Using the listing below, set down exactly the lines starting at the line that contains "Rosenzweig and Wolpin (1980) & &" and ending at the line that contains "maintenant plus normale.", both included, and no others.

:: Records provided ::

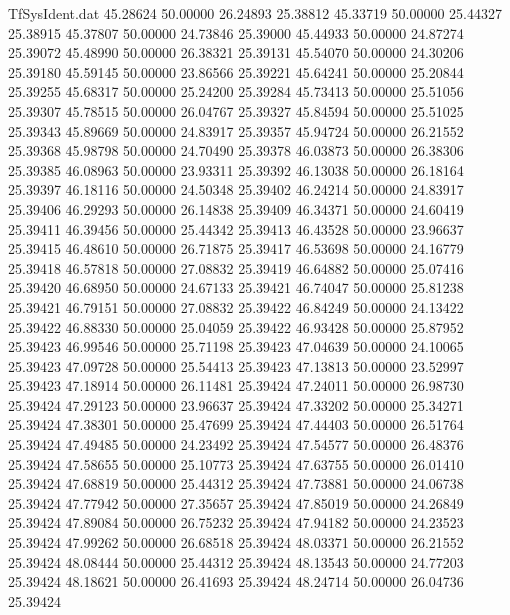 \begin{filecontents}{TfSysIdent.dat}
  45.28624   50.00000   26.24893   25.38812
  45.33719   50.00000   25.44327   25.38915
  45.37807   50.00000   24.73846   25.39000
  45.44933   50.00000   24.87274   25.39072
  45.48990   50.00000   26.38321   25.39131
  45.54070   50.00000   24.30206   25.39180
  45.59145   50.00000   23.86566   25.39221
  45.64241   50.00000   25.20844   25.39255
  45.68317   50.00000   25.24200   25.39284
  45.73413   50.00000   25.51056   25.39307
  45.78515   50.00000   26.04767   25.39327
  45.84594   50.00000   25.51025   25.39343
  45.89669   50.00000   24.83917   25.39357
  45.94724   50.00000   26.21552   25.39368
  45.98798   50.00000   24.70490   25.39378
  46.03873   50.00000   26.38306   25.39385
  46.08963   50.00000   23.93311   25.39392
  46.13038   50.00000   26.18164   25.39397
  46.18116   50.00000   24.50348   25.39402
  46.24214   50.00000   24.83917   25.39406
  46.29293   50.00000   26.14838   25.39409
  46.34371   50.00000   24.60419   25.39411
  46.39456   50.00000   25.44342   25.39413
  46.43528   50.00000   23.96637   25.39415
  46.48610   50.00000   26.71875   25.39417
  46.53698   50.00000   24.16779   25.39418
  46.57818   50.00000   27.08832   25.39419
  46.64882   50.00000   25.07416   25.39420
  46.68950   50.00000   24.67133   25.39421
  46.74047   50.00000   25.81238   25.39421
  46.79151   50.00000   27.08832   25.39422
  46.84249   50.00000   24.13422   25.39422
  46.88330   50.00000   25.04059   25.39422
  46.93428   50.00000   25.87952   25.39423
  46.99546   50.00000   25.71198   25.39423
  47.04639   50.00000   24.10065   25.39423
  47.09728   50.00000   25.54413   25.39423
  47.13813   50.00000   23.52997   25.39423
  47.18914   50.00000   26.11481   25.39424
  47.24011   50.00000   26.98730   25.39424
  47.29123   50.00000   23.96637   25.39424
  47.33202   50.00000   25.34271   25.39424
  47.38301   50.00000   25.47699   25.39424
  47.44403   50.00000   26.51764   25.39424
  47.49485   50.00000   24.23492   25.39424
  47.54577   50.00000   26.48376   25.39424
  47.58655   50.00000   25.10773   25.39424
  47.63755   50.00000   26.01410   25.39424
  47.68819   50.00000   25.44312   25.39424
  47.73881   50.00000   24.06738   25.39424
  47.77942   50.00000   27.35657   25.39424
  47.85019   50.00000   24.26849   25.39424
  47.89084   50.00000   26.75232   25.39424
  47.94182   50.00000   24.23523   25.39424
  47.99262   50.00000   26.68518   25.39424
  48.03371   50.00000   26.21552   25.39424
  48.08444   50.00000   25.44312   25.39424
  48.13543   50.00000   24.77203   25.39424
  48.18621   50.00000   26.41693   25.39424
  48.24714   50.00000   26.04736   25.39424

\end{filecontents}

:::
:: Records provided ::

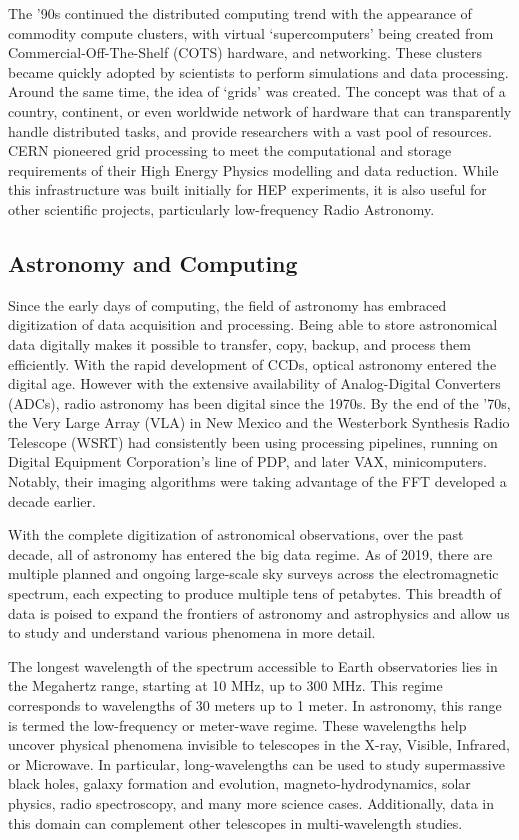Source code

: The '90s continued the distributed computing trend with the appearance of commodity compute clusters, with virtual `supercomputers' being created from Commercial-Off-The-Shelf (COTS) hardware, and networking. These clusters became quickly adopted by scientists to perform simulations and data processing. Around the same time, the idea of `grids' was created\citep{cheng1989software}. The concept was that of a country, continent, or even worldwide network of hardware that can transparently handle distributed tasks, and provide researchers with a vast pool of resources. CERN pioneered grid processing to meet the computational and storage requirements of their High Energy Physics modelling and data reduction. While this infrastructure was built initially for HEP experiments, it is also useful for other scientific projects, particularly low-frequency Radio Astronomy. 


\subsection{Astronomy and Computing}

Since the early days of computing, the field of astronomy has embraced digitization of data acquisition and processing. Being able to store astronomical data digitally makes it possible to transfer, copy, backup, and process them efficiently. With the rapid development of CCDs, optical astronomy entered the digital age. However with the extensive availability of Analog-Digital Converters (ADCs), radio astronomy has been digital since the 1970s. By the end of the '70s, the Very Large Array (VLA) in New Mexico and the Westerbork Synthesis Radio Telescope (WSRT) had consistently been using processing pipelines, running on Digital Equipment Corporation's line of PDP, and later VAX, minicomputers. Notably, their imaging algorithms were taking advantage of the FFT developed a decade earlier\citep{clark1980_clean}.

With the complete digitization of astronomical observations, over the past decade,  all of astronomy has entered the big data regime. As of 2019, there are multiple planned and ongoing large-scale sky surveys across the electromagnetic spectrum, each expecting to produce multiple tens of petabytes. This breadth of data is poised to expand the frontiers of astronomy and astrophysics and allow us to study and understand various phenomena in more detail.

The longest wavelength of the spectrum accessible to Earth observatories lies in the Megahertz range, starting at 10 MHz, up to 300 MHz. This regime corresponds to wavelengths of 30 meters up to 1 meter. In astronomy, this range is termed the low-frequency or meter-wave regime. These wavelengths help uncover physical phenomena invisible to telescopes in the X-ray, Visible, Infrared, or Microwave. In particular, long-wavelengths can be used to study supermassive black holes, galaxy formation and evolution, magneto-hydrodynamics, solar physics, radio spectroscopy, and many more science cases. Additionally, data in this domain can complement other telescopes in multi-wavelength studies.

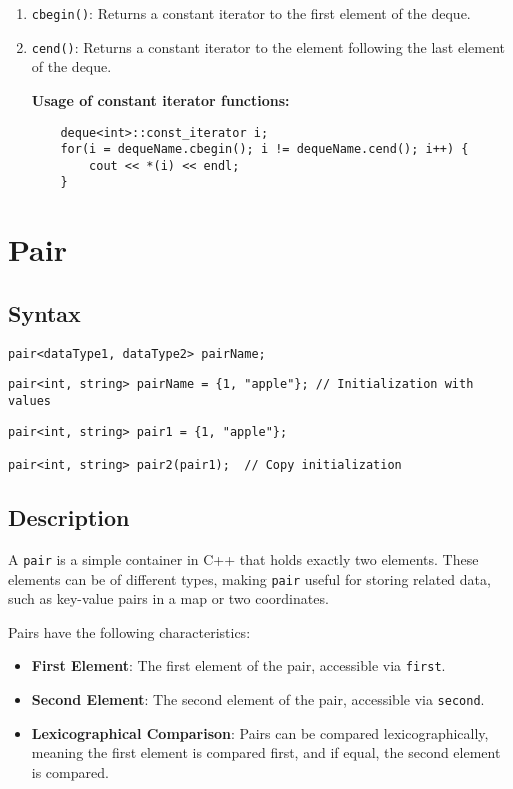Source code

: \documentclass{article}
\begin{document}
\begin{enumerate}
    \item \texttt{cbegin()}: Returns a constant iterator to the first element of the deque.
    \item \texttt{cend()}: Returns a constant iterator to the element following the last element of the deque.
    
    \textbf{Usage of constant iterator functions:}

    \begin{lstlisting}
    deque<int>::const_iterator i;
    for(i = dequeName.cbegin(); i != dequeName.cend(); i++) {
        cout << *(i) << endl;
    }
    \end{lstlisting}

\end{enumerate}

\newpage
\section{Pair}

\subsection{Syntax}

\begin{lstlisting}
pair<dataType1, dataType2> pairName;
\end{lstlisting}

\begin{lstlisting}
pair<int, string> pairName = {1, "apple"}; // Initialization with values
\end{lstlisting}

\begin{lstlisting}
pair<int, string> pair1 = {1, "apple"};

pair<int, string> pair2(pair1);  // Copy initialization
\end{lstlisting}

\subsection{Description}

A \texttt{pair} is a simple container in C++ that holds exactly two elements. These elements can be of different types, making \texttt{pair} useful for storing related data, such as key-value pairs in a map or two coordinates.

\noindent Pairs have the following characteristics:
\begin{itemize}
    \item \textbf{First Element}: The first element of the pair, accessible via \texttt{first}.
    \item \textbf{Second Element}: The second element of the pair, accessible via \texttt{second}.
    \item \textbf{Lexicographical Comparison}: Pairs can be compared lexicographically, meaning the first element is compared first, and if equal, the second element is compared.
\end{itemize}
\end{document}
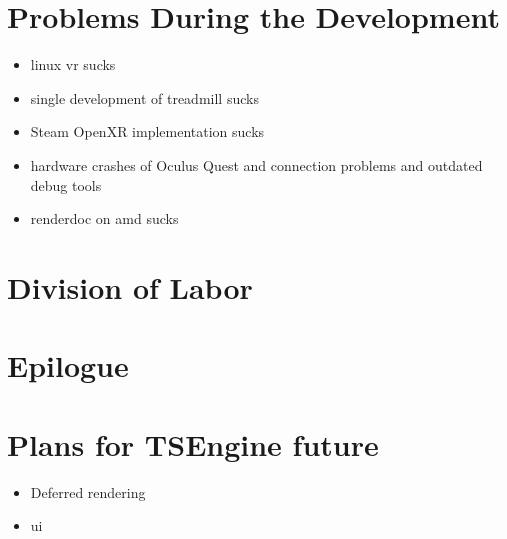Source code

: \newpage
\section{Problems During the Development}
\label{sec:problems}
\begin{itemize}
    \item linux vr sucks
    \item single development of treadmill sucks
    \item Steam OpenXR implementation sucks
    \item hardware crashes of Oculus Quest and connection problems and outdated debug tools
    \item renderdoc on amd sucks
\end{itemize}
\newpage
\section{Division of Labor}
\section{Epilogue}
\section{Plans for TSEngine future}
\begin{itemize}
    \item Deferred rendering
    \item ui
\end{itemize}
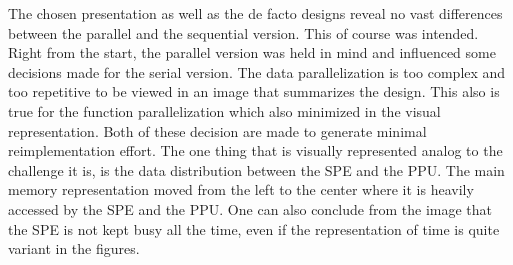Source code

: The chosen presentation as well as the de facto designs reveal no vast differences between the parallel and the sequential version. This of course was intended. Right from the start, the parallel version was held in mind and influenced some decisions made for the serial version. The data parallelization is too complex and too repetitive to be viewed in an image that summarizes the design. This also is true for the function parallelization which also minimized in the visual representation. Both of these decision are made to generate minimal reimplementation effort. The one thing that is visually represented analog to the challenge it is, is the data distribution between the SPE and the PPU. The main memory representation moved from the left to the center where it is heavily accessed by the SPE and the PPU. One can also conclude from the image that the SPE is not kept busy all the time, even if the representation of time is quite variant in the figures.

:::
:: Records provided ::

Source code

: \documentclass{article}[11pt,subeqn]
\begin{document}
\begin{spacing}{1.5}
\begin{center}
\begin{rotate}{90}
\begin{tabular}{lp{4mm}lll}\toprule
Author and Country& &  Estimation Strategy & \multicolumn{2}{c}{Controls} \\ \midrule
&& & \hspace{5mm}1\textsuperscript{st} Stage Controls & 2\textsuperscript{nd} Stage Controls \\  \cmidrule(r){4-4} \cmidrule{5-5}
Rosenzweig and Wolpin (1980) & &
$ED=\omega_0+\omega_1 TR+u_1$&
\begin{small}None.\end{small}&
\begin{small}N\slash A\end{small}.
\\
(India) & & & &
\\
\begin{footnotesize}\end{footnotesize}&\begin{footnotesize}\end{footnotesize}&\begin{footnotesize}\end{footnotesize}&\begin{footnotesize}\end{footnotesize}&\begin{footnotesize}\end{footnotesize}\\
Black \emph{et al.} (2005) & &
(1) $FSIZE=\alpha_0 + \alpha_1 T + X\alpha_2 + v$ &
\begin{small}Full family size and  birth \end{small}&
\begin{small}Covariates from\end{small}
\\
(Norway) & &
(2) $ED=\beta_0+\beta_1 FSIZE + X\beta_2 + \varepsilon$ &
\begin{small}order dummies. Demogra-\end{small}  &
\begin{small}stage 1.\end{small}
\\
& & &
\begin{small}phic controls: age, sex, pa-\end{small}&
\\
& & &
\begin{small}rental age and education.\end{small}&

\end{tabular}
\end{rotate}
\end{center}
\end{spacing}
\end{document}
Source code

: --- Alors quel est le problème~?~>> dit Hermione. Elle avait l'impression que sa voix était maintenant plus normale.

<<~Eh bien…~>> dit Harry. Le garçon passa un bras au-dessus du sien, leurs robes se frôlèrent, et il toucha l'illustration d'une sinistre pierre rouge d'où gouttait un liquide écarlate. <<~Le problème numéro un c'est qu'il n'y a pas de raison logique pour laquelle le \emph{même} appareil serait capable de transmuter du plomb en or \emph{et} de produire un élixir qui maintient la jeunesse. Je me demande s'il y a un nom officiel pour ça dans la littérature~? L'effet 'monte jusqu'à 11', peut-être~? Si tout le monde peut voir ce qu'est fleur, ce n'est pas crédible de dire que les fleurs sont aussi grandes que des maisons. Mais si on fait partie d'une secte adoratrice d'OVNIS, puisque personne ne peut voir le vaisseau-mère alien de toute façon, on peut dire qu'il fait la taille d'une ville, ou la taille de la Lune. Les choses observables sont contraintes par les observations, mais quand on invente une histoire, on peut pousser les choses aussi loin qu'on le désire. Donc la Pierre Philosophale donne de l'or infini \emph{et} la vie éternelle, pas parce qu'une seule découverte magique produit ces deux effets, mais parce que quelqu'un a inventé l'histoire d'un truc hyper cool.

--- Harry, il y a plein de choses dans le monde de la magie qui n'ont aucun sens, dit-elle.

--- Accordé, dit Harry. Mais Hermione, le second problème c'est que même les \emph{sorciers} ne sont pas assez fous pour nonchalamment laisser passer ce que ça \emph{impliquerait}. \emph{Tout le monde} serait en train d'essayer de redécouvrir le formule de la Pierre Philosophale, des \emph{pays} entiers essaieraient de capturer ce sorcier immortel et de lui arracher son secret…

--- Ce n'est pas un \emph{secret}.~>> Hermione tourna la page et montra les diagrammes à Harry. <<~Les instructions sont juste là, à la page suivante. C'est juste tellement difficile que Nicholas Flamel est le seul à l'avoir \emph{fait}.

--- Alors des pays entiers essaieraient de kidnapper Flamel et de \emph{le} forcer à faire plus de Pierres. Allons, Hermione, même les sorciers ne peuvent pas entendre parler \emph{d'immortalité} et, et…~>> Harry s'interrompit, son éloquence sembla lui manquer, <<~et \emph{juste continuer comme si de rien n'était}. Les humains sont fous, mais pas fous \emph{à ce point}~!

:::

(Reply)
Rosenzweig and Wolpin (1980) & &
$ED=\omega_0+\omega_1 TR+u_1$&
\begin{small}None.\end{small}&
\begin{small}N\slash A\end{small}.
\\
(India) & & & &
\\
\begin{footnotesize}\end{footnotesize}&\begin{footnotesize}\end{footnotesize}&\begin{footnotesize}\end{footnotesize}&\begin{footnotesize}\end{footnotesize}&\begin{footnotesize}\end{footnotesize}\\
Black \emph{et al.} (2005) & &
(1) $FSIZE=\alpha_0 + \alpha_1 T + X\alpha_2 + v$ &
\begin{small}Full family size and  birth \end{small}&
\begin{small}Covariates from\end{small}
\\
(Norway) & &
(2) $ED=\beta_0+\beta_1 FSIZE + X\beta_2 + \varepsilon$ &
\begin{small}order dummies. Demogra-\end{small}  &
\begin{small}stage 1.\end{small}
\\
& & &
\begin{small}phic controls: age, sex, pa-\end{small}&
\\
& & &
\begin{small}rental age and education.\end{small}&

\end{tabular}
\end{rotate}
\end{center}
\end{spacing}
\end{document}
Source code

: --- Alors quel est le problème~?~>> dit Hermione. Elle avait l'impression que sa voix était maintenant plus normale.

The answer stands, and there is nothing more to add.